* _Problem_
From the listing below, copy each line where "bulk" occurs.

* _Data for review_
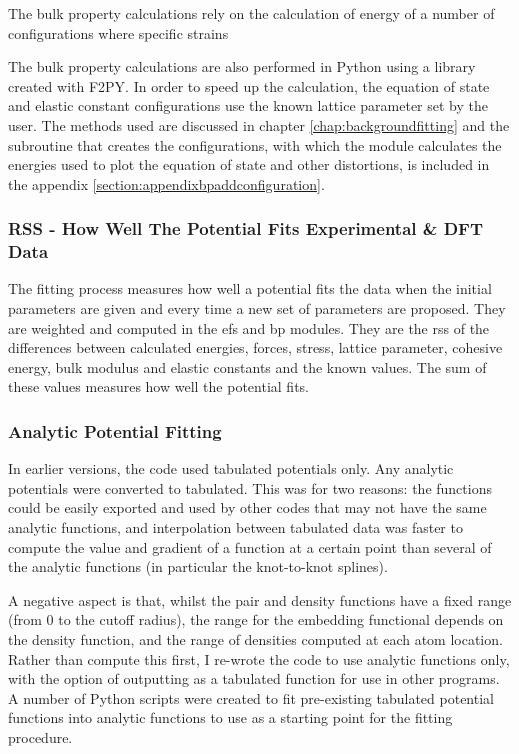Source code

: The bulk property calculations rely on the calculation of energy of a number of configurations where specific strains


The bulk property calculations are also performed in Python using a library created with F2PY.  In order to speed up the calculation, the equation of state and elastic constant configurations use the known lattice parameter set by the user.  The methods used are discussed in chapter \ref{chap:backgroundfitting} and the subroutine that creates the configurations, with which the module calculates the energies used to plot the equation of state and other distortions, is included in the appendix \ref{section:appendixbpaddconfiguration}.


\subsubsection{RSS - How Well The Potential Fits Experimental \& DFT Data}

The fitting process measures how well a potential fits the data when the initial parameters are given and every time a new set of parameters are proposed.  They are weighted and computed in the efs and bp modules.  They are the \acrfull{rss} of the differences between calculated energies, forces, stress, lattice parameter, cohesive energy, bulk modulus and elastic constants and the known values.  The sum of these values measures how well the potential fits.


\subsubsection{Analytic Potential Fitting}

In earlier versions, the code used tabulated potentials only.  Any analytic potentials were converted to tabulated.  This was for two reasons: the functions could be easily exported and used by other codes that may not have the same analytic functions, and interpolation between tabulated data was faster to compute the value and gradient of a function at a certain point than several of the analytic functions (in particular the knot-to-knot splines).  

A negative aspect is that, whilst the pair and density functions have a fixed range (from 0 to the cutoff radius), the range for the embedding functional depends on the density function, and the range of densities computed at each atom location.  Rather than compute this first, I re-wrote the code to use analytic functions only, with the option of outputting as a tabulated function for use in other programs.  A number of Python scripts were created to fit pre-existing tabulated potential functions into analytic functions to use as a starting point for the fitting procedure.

* _Solved problem_
: The bulk property calculations rely on the calculation of energy of a number of configurations where specific strains
The bulk property calculations are also performed in Python using a library created with F2PY.  In order to speed up the calculation, the equation of state and elastic constant configurations use the known lattice parameter set by the user.  The methods used are discussed in chapter \ref{chap:backgroundfitting} and the subroutine that creates the configurations, with which the module calculates the energies used to plot the equation of state and other distortions, is included in the appendix \ref{section:appendixbpaddconfiguration}.
The fitting process measures how well a potential fits the data when the initial parameters are given and every time a new set of parameters are proposed.  They are weighted and computed in the efs and bp modules.  They are the \acrfull{rss} of the differences between calculated energies, forces, stress, lattice parameter, cohesive energy, bulk modulus and elastic constants and the known values.  The sum of these values measures how well the potential fits.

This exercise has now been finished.